**How to complete this task:** Examine each line in the records below for the word "Roshar". Report how many lines contain it, and nothing else.

[Plain-text document sources]

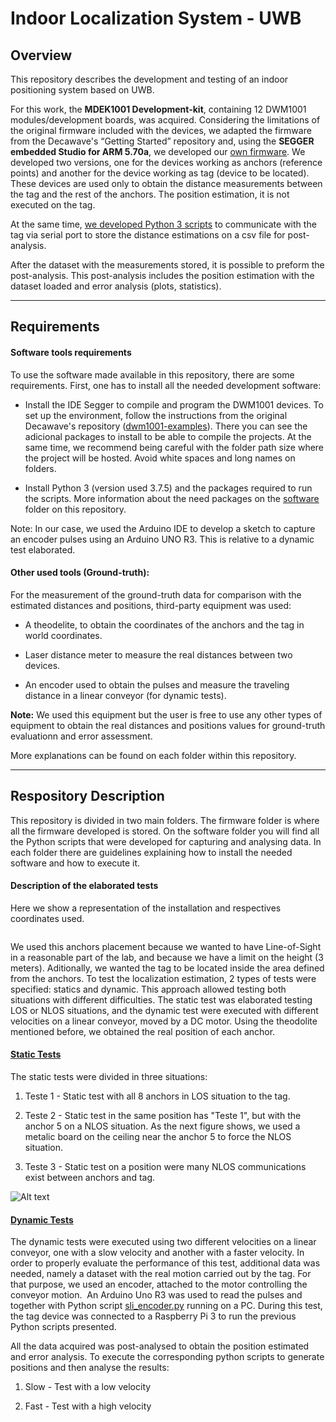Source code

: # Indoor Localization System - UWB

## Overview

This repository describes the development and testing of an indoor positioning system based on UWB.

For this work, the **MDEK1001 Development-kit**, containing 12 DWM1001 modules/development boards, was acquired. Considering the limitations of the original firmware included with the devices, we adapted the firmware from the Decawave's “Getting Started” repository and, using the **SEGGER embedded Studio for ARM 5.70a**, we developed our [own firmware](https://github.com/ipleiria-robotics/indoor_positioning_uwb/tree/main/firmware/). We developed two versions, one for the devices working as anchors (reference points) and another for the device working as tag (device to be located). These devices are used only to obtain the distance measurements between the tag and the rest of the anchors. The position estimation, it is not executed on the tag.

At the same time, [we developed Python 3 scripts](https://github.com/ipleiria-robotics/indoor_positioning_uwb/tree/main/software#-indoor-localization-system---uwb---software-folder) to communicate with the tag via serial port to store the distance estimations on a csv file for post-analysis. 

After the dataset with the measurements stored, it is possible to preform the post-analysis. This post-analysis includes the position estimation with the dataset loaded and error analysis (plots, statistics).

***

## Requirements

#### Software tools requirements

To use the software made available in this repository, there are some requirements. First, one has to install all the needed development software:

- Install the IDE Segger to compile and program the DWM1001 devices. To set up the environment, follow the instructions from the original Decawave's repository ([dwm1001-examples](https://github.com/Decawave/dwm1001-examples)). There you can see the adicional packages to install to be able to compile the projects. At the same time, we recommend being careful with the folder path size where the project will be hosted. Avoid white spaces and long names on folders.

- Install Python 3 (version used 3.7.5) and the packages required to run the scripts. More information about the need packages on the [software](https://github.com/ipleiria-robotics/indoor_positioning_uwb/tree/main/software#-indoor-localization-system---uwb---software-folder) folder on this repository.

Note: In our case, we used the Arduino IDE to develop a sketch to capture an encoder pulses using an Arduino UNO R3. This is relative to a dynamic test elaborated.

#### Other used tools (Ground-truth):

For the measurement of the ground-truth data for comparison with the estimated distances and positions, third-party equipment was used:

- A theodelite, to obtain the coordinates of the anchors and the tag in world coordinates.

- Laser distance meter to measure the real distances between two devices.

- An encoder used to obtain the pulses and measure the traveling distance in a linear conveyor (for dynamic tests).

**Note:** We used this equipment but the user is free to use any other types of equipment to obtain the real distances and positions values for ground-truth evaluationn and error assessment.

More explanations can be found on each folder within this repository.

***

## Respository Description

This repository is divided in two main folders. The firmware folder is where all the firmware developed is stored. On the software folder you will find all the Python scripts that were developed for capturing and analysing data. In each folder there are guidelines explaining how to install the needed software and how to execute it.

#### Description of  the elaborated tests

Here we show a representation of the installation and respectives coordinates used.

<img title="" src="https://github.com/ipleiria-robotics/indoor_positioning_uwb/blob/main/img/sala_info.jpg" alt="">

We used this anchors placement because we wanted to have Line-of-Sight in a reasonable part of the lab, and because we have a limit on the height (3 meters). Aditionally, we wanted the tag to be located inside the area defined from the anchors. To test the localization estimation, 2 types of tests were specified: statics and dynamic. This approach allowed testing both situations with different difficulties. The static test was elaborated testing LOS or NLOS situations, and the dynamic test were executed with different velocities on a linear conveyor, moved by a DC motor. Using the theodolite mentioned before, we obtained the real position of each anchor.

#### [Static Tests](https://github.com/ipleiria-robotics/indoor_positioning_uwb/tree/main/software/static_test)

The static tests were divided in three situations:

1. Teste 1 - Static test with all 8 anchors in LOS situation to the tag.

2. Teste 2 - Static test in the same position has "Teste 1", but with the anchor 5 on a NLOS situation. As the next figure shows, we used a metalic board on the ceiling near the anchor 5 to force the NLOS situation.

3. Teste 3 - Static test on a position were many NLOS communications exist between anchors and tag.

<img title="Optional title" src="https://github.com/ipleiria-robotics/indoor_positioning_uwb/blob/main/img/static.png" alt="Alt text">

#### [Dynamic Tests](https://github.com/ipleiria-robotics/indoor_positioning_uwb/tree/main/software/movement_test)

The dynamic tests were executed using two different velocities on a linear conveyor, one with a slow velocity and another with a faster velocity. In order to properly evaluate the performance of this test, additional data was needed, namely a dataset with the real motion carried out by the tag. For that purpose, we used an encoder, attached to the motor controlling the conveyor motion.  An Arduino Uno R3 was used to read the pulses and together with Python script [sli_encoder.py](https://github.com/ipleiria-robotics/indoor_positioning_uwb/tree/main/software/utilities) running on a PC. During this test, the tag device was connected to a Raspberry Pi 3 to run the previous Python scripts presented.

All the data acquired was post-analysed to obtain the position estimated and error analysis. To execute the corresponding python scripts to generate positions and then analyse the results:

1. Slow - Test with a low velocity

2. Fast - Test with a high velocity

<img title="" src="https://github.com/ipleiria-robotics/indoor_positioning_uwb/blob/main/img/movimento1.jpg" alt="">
...
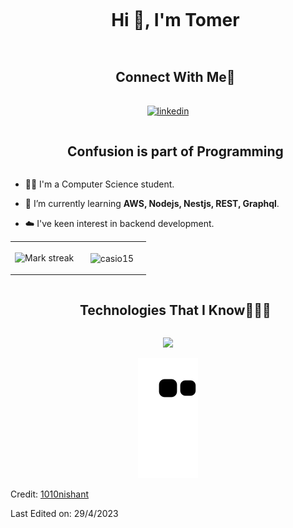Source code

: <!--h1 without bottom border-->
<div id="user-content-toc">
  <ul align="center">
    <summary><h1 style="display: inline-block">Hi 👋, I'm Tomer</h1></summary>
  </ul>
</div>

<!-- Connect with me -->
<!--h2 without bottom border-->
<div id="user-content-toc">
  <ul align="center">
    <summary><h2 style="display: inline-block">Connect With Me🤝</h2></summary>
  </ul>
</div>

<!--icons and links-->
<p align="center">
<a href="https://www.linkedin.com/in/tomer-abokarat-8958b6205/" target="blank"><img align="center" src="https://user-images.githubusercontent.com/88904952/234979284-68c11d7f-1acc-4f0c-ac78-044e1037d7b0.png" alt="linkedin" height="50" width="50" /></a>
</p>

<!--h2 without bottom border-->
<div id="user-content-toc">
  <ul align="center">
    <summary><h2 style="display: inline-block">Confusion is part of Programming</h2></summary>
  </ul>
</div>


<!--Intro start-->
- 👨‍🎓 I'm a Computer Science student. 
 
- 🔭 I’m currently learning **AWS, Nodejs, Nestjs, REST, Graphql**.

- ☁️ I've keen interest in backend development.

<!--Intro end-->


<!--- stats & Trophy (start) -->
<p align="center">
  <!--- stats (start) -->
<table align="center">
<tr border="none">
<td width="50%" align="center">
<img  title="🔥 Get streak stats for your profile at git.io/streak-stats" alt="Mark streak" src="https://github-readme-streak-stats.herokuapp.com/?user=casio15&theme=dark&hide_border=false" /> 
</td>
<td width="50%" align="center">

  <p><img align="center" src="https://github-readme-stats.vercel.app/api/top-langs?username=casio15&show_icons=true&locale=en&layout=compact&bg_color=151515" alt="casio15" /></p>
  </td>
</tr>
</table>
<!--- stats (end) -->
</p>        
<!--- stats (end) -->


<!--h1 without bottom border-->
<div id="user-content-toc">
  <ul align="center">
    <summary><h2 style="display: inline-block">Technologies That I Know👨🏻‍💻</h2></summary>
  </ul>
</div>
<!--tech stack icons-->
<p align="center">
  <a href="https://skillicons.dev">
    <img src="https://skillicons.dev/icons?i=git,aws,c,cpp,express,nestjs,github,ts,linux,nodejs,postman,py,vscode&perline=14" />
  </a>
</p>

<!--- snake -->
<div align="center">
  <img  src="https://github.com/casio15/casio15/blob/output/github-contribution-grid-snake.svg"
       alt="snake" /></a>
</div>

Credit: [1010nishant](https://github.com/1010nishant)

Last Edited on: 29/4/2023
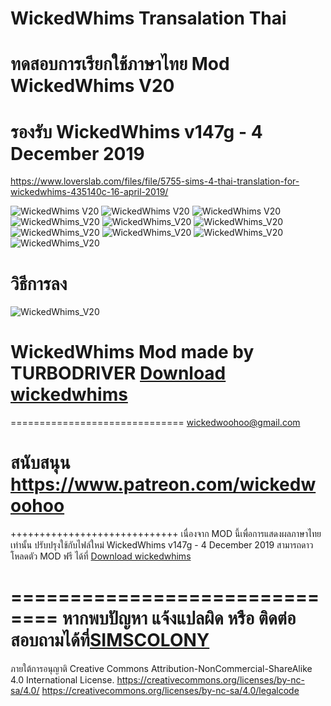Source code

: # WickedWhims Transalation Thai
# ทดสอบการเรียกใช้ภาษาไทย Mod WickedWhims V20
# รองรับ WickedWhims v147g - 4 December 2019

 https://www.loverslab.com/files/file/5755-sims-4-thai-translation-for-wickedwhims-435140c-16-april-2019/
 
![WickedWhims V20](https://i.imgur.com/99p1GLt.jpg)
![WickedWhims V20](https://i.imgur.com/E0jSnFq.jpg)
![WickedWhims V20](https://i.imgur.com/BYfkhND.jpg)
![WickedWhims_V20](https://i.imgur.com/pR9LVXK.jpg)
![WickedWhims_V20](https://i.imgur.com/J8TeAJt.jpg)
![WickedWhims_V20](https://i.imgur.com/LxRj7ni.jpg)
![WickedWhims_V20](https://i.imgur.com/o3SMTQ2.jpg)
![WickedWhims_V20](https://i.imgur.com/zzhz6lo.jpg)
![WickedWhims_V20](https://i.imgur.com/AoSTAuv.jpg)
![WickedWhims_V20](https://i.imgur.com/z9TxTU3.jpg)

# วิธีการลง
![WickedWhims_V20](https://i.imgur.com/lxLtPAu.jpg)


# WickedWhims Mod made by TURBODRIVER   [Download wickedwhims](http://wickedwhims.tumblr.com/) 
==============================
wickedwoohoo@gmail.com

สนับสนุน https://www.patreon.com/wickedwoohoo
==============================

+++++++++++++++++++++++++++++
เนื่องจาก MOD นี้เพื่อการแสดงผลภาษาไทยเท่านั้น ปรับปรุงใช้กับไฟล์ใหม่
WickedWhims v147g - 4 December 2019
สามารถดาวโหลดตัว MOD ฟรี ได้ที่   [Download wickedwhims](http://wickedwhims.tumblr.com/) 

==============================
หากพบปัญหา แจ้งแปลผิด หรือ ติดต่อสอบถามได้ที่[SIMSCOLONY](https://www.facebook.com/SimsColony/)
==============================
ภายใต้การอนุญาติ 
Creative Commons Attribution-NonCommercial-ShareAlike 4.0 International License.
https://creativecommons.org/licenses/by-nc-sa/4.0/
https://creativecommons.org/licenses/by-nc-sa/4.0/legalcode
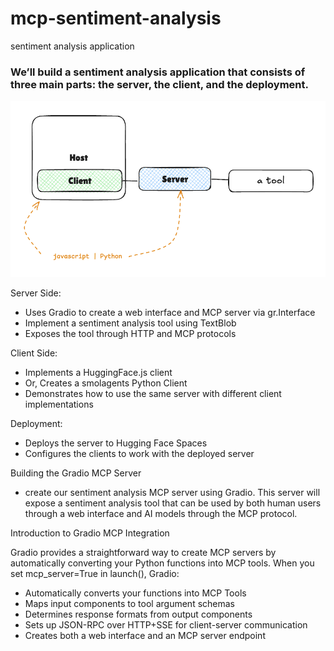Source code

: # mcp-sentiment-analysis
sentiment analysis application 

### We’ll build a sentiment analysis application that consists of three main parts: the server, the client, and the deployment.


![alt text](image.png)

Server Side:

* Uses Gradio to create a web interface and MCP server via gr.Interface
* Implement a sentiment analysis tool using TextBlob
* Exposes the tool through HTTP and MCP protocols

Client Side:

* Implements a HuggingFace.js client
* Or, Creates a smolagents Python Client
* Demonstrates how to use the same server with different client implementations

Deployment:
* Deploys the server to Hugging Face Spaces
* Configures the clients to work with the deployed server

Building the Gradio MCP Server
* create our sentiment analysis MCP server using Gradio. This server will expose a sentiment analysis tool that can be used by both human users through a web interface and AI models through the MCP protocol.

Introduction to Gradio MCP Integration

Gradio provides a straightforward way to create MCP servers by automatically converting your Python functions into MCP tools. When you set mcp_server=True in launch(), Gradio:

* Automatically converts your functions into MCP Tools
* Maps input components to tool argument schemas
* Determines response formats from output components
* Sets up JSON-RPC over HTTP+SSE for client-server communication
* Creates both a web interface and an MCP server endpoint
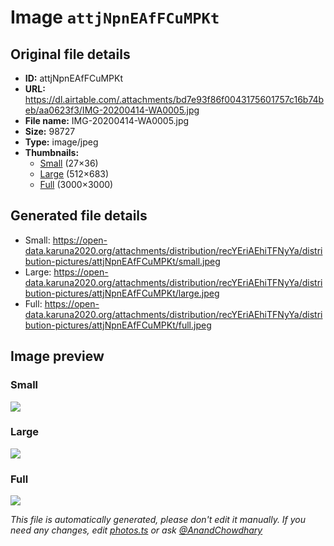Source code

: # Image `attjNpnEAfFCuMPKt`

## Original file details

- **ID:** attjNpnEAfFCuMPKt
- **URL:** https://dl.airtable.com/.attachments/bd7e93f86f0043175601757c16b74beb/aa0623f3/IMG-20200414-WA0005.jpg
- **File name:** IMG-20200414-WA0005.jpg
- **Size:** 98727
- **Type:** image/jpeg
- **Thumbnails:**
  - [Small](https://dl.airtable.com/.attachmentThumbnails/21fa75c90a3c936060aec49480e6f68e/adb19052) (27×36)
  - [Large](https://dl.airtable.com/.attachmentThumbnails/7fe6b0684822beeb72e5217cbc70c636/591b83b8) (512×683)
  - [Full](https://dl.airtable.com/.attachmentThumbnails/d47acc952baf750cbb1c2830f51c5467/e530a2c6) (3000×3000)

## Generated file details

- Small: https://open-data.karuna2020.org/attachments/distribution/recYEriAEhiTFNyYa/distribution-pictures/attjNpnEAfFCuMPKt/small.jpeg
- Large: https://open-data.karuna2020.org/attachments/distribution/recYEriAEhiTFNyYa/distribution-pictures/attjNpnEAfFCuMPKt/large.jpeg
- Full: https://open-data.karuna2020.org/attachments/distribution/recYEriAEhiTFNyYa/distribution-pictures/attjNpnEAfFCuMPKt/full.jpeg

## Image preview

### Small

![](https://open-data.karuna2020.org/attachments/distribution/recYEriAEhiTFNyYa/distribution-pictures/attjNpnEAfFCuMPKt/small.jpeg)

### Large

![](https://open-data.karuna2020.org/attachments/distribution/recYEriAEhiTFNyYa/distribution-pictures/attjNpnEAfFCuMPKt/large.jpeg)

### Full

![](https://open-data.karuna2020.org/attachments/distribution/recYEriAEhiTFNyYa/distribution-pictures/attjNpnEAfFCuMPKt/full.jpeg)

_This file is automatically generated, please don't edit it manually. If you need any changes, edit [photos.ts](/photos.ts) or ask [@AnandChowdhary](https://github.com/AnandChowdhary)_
---
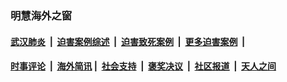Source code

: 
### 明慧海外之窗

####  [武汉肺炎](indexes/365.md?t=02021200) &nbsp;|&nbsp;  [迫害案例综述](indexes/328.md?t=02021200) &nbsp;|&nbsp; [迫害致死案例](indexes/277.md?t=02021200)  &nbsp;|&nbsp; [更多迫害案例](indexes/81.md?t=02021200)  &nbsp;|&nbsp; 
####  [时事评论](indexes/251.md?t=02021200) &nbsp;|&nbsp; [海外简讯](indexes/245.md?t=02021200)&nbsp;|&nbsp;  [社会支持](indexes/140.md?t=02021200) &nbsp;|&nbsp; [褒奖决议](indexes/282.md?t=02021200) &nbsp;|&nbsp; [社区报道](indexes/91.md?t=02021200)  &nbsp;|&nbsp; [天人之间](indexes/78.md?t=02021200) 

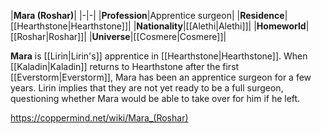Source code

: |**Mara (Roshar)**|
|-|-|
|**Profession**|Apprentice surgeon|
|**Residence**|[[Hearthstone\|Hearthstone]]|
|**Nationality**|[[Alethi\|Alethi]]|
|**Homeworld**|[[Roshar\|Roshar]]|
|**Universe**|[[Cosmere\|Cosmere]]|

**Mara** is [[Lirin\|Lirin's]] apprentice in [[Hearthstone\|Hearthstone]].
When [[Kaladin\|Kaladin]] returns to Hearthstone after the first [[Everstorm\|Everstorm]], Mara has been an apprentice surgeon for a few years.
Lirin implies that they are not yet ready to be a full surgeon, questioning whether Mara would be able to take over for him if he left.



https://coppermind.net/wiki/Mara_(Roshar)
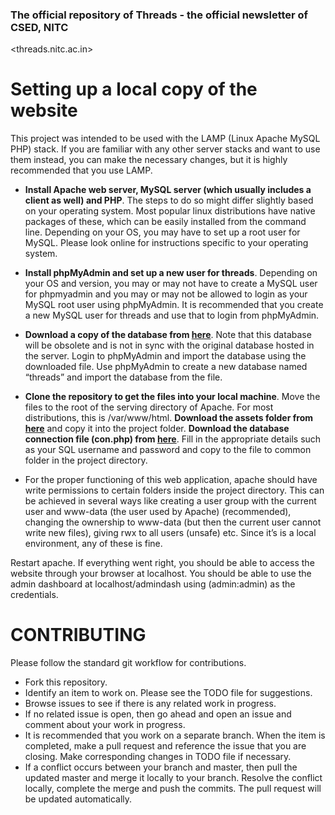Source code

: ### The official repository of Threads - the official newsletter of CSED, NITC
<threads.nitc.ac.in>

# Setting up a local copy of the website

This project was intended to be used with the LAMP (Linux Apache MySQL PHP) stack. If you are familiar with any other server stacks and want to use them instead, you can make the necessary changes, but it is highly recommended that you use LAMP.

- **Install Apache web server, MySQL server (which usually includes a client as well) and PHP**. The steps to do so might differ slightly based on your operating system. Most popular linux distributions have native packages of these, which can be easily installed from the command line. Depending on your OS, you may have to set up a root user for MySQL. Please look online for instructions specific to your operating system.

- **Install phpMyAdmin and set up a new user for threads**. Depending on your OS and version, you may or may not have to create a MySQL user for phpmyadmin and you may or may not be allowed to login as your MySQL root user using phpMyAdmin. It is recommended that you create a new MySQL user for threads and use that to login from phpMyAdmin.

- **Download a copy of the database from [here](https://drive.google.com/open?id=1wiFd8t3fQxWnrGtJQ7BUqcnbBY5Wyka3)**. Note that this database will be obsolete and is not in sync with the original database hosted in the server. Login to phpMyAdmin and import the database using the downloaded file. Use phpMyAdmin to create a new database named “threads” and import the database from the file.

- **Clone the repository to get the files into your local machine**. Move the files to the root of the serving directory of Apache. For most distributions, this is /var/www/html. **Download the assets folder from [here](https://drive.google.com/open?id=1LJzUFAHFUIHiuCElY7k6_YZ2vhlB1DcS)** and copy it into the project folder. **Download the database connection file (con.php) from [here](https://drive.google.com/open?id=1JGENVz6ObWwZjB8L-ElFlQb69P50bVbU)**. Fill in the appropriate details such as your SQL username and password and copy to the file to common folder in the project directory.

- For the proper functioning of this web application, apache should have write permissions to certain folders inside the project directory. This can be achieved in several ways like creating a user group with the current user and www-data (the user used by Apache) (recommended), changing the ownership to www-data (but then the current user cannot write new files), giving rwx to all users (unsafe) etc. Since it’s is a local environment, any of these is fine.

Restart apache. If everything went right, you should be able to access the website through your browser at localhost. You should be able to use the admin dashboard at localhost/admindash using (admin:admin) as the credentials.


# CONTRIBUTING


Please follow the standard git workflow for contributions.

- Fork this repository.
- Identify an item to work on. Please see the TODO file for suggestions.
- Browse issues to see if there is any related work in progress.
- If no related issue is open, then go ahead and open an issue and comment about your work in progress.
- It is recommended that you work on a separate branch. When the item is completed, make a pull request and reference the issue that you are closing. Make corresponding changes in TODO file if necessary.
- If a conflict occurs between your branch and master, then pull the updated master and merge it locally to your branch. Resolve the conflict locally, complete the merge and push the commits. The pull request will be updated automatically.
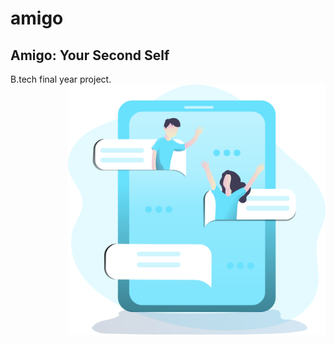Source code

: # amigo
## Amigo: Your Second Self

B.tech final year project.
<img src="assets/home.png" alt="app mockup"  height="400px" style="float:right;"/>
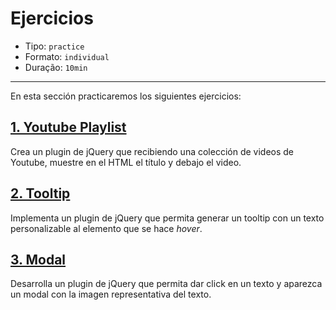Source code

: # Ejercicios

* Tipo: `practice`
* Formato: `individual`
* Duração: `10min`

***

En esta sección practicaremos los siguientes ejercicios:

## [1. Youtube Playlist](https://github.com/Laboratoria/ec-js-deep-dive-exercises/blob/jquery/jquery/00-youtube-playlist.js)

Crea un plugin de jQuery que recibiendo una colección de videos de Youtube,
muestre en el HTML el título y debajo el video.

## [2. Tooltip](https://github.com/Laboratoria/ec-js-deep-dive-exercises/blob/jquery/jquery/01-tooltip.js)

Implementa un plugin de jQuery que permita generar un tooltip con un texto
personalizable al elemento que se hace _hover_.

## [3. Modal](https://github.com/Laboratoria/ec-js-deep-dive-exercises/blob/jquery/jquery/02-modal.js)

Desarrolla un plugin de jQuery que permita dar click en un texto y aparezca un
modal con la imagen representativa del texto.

**Solution:** 3